## What is expected
Which lines of the records contain the word "quoted"? Show each of them.

=== Source data ===

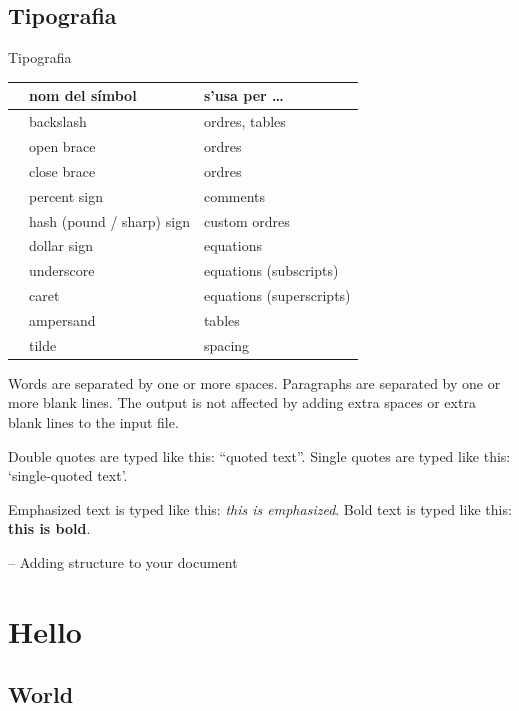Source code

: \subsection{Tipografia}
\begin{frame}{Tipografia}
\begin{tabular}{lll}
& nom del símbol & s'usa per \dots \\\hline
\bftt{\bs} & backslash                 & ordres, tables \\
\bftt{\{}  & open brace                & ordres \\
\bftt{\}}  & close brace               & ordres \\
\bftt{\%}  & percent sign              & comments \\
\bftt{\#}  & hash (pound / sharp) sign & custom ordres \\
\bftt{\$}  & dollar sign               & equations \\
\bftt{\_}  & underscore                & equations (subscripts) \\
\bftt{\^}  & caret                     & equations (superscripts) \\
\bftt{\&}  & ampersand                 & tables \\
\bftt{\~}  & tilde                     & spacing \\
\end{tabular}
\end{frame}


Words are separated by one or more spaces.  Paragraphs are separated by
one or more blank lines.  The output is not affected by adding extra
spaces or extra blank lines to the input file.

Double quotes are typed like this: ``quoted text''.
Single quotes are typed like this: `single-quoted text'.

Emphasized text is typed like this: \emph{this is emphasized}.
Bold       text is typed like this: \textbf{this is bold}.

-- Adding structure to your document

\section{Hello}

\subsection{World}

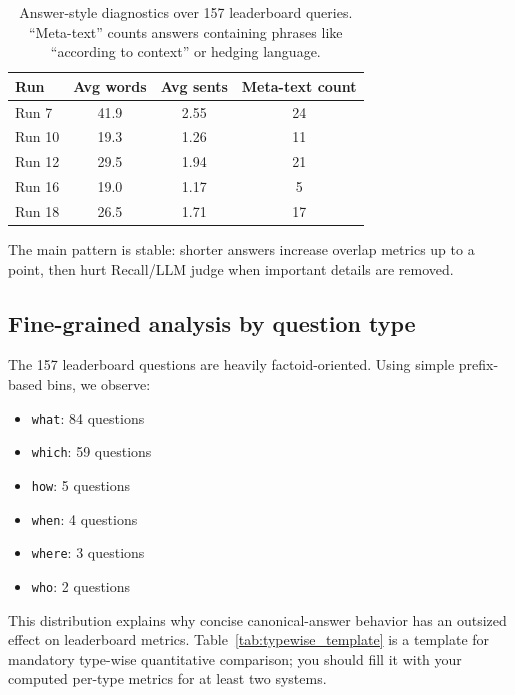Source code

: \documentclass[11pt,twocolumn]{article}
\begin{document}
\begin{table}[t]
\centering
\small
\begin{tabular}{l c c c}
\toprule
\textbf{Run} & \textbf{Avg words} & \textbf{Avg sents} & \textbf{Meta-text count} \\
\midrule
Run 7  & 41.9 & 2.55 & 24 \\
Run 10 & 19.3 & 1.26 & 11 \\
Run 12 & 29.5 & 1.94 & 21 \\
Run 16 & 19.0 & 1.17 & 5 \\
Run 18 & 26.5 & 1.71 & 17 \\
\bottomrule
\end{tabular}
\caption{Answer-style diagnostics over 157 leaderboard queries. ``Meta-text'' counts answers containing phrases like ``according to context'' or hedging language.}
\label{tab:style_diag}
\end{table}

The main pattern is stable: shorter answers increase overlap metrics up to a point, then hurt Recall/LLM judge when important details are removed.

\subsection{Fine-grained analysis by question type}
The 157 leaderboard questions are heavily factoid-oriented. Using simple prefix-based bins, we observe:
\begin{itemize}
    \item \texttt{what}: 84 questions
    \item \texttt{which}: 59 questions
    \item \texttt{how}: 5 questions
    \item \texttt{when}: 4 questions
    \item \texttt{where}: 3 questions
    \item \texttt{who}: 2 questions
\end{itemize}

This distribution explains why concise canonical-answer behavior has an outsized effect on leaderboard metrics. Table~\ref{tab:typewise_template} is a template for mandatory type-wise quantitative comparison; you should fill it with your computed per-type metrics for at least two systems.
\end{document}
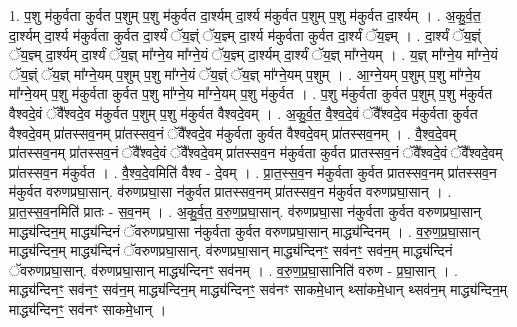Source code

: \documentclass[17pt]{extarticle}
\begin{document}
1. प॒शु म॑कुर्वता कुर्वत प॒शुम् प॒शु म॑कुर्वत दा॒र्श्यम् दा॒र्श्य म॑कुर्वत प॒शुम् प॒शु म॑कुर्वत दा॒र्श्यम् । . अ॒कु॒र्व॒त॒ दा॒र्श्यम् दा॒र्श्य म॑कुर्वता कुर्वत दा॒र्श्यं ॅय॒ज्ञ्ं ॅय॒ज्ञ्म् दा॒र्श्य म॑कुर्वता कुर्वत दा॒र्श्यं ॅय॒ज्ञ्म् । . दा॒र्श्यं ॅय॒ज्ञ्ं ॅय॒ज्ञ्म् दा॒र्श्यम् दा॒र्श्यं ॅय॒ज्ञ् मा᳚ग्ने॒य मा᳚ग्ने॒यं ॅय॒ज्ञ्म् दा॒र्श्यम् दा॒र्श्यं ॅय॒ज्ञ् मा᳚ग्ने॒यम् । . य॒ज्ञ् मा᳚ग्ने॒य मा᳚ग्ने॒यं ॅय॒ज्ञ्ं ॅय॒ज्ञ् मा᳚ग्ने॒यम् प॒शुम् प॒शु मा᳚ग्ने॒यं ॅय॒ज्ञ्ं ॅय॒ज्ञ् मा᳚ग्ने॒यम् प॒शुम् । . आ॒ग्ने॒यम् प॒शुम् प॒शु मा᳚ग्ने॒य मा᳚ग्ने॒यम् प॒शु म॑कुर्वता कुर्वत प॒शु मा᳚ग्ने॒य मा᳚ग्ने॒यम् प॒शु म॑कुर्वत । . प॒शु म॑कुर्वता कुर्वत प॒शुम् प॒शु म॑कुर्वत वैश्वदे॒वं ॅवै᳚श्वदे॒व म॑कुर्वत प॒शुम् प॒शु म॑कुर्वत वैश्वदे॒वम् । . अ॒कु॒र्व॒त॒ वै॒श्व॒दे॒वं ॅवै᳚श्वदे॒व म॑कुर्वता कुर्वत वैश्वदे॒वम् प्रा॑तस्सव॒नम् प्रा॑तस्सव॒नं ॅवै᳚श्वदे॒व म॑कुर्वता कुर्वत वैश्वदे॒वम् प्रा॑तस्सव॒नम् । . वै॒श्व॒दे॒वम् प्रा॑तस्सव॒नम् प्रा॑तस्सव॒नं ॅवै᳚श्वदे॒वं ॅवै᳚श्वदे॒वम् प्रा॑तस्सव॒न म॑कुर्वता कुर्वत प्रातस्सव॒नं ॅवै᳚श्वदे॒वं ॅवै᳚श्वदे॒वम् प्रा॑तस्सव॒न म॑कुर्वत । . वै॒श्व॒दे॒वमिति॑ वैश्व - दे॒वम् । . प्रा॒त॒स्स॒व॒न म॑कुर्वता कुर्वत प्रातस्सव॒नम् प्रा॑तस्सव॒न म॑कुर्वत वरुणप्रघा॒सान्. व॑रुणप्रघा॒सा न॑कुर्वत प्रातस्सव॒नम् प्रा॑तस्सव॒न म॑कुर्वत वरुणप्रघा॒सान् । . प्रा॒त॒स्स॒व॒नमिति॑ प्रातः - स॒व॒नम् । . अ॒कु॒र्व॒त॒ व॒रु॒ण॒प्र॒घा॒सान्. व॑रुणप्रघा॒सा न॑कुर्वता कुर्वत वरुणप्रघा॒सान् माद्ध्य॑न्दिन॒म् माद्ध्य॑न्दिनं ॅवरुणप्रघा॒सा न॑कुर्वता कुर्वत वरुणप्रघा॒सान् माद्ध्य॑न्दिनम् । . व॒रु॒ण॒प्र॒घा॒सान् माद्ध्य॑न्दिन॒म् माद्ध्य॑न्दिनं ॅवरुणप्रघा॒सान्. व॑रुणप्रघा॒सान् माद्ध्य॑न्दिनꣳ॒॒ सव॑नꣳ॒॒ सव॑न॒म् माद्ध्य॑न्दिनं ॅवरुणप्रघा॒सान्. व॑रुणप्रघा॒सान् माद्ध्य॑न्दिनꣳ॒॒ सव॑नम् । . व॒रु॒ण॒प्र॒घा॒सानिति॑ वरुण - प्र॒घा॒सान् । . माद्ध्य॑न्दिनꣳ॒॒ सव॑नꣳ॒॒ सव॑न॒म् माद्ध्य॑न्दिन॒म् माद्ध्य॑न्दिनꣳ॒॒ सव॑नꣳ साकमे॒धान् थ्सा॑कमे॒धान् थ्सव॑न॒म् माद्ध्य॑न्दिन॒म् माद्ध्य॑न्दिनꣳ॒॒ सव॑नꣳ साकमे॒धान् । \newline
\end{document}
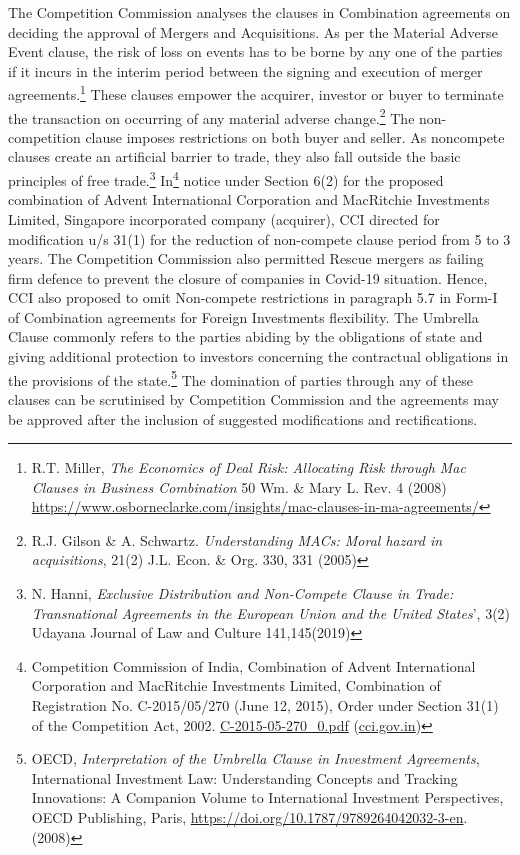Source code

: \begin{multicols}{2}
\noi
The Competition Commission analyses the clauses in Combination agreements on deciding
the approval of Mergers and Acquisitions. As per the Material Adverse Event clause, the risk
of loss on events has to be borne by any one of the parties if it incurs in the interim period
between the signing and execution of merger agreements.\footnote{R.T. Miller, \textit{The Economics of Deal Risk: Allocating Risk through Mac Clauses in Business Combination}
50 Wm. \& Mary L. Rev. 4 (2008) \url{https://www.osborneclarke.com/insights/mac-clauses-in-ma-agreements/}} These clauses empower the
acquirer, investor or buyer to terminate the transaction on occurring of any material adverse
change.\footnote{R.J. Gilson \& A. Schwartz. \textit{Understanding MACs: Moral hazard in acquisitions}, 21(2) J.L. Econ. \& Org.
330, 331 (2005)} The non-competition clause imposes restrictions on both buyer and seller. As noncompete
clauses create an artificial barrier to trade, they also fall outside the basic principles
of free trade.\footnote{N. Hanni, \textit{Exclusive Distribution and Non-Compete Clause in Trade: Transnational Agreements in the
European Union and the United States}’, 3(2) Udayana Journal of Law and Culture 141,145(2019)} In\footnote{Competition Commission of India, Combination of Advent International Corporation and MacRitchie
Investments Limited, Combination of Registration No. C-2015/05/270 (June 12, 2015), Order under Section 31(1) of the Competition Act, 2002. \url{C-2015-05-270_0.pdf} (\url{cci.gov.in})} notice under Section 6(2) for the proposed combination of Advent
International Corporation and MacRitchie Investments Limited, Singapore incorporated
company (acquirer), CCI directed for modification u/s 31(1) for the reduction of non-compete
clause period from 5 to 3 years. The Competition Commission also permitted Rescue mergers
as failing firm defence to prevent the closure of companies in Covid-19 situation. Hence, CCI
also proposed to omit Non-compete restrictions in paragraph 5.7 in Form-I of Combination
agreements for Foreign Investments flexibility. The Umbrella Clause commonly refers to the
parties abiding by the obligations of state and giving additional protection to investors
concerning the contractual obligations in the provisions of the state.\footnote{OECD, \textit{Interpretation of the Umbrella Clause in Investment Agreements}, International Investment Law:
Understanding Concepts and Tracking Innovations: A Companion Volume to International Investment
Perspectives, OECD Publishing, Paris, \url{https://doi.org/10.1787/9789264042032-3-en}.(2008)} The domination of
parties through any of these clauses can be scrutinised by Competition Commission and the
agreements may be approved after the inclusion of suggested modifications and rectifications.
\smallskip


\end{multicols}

===

## Written answer
Double quotes are typed like this: ``quoted text''.
Single quotes are typed like this: `single-quoted text'.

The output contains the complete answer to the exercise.